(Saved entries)
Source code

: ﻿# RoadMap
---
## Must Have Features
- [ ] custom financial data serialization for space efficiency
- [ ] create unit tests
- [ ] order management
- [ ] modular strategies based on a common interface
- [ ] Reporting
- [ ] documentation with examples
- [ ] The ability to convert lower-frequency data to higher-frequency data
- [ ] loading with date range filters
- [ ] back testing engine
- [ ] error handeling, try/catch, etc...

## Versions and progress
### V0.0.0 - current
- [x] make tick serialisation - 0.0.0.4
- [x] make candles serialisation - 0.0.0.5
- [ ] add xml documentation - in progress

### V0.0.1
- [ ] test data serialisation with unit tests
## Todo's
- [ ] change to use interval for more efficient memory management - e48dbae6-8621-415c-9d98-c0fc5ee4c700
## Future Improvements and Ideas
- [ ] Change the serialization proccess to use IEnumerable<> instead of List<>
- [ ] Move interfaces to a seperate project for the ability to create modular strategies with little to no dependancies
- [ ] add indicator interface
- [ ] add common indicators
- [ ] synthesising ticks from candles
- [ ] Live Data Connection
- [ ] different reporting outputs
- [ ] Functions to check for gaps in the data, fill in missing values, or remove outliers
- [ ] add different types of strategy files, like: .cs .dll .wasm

■ Task prompt:
Each line from the one containing "## Must Have Features" to the close of the records must appear in the output exactly, and no other line.

■ Answer space:
## Must Have Features
- [ ] custom financial data serialization for space efficiency
- [ ] create unit tests
- [ ] order management
- [ ] modular strategies based on a common interface
- [ ] Reporting
- [ ] documentation with examples
- [ ] The ability to convert lower-frequency data to higher-frequency data
- [ ] loading with date range filters
- [ ] back testing engine
- [ ] error handeling, try/catch, etc...

## Versions and progress
### V0.0.0 - current
- [x] make tick serialisation - 0.0.0.4
- [x] make candles serialisation - 0.0.0.5
- [ ] add xml documentation - in progress

### V0.0.1
- [ ] test data serialisation with unit tests
## Todo's
- [ ] change to use interval for more efficient memory management - e48dbae6-8621-415c-9d98-c0fc5ee4c700
## Future Improvements and Ideas
- [ ] Change the serialization proccess to use IEnumerable<> instead of List<>
- [ ] Move interfaces to a seperate project for the ability to create modular strategies with little to no dependancies
- [ ] add indicator interface
- [ ] add common indicators
- [ ] synthesising ticks from candles
- [ ] Live Data Connection
- [ ] different reporting outputs
- [ ] Functions to check for gaps in the data, fill in missing values, or remove outliers
- [ ] add different types of strategy files, like: .cs .dll .wasm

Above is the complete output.